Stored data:

◆ ◆ ◆ ◆ ◆

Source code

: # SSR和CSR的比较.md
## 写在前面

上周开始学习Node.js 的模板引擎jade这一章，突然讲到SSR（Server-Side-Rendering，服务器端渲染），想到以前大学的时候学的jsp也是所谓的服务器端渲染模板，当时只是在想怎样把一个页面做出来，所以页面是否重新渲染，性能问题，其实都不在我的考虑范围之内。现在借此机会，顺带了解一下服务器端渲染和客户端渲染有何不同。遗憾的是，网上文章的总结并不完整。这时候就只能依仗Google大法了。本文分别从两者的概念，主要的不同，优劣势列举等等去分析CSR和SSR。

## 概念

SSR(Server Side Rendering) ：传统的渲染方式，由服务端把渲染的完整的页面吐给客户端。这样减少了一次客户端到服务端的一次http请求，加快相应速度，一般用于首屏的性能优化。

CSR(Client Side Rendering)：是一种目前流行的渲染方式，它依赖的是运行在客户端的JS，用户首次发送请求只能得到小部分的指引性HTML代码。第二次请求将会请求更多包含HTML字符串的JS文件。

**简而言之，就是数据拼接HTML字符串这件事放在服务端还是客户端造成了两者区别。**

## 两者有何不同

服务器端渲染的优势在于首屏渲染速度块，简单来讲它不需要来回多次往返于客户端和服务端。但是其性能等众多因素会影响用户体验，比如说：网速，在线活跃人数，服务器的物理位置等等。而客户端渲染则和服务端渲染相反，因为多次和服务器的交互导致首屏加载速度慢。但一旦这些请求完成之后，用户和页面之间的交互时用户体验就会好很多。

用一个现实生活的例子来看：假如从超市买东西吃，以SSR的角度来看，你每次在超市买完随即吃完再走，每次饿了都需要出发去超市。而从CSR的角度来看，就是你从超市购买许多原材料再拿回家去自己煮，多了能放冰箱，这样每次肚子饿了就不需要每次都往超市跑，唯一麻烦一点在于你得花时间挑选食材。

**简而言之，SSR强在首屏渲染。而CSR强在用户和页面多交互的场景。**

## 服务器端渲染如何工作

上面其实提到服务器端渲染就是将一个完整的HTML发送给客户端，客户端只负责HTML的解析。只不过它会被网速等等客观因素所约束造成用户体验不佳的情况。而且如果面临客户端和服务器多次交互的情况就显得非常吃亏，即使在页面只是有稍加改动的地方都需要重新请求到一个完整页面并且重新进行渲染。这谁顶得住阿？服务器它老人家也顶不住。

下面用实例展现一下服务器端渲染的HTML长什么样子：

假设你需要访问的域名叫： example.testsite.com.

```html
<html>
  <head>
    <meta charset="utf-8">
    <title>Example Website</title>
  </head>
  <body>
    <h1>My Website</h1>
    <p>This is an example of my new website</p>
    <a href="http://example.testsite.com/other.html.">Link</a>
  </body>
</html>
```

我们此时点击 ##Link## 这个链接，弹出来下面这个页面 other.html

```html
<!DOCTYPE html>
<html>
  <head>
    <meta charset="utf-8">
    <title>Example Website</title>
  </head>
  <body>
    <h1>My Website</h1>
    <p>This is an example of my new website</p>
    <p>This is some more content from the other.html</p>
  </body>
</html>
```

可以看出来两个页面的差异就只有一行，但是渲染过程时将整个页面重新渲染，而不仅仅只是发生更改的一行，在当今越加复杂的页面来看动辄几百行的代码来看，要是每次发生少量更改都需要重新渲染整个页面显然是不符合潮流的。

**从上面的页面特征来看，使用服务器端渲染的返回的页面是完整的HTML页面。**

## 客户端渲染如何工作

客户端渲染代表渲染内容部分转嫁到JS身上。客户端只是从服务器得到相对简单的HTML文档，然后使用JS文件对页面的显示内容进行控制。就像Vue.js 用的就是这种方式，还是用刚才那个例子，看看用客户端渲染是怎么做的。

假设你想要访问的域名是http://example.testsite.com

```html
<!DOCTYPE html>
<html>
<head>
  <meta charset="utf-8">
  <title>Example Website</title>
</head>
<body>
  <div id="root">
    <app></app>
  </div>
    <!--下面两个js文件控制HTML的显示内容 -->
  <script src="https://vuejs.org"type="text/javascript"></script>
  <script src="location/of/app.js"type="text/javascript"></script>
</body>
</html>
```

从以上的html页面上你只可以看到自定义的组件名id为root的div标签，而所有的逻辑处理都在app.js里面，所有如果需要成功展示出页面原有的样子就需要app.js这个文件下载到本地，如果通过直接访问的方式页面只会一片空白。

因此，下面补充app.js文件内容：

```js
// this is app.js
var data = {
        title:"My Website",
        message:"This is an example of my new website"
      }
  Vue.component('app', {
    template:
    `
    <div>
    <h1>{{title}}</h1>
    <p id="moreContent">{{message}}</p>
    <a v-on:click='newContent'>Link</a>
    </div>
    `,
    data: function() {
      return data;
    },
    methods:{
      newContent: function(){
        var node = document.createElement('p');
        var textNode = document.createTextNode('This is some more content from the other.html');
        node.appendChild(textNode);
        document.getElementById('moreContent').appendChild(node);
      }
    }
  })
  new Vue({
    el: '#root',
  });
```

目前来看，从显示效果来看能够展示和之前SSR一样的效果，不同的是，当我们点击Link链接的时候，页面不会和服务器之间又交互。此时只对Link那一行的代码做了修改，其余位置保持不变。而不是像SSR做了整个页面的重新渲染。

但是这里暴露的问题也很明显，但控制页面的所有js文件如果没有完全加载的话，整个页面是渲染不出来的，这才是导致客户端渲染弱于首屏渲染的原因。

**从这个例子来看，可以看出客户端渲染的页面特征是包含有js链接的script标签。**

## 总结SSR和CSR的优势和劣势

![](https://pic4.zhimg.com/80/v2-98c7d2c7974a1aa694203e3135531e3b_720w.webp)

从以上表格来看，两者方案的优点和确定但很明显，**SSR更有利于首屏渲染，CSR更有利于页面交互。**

◆ ◆ ◆ ◆ ◆

TASK DIRECTIONS =
Find the lines above that hold "title", then copy each of them.

REPLY =
    <title>Example Website</title>
    <title>Example Website</title>
  <title>Example Website</title>
        title:"My Website",
    <h1>{{title}}</h1>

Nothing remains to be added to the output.